Records from a collection
>>>>

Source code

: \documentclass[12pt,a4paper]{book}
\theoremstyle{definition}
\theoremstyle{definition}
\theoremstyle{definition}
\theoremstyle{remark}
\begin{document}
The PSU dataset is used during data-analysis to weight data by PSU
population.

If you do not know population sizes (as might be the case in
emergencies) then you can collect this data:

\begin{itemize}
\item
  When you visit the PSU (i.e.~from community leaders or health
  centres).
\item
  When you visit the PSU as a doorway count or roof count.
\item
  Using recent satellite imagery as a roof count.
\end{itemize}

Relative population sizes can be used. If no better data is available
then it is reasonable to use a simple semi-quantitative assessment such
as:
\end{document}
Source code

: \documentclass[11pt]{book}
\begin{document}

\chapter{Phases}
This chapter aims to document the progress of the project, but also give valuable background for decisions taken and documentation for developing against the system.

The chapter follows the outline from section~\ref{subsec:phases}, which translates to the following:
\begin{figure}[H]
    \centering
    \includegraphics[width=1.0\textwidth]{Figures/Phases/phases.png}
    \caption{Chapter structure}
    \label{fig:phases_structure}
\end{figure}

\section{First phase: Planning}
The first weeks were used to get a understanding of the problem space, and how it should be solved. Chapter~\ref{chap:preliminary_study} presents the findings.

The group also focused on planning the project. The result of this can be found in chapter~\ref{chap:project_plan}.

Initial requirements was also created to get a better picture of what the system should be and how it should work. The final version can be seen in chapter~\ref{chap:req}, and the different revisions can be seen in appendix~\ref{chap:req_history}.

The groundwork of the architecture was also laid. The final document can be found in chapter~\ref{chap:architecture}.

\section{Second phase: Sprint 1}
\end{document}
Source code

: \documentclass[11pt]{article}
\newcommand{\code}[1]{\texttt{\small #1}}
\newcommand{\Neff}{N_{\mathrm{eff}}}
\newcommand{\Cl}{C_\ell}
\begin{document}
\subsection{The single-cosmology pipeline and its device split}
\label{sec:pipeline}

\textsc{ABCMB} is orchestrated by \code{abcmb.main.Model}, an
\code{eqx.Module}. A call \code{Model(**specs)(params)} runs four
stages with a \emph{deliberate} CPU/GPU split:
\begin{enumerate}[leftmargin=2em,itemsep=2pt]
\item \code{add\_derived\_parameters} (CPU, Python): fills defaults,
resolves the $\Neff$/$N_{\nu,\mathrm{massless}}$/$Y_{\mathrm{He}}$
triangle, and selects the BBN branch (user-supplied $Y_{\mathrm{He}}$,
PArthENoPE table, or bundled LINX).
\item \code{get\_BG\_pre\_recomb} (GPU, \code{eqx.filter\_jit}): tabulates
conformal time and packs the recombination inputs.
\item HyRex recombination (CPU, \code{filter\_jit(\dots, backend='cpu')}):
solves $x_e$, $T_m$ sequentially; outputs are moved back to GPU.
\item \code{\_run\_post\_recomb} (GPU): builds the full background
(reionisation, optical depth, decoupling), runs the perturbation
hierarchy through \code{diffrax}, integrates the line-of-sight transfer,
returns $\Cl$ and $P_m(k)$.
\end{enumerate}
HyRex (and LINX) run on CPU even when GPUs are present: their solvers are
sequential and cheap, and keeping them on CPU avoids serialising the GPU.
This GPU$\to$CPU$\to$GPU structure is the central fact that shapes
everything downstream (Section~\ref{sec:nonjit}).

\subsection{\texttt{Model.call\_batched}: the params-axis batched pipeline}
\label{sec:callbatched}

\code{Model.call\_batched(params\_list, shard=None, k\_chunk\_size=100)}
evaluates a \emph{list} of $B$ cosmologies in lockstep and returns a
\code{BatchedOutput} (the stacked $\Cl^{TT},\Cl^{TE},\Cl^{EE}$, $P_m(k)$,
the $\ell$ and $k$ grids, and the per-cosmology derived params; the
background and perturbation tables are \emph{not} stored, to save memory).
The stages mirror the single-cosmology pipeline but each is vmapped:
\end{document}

<<<<

### PROBLEM TO SOLVE
Each line of the data that holds the word "params" should be copied.

### EXPECTED ANSWER
\code{eqx.Module}. A call \code{Model(**specs)(params)} runs four
\subsection{\texttt{Model.call\_batched}: the params-axis batched pipeline}
\code{Model.call\_batched(params\_list, shard=None, k\_chunk\_size=100)}
the $\ell$ and $k$ grids, and the per-cosmology derived params; the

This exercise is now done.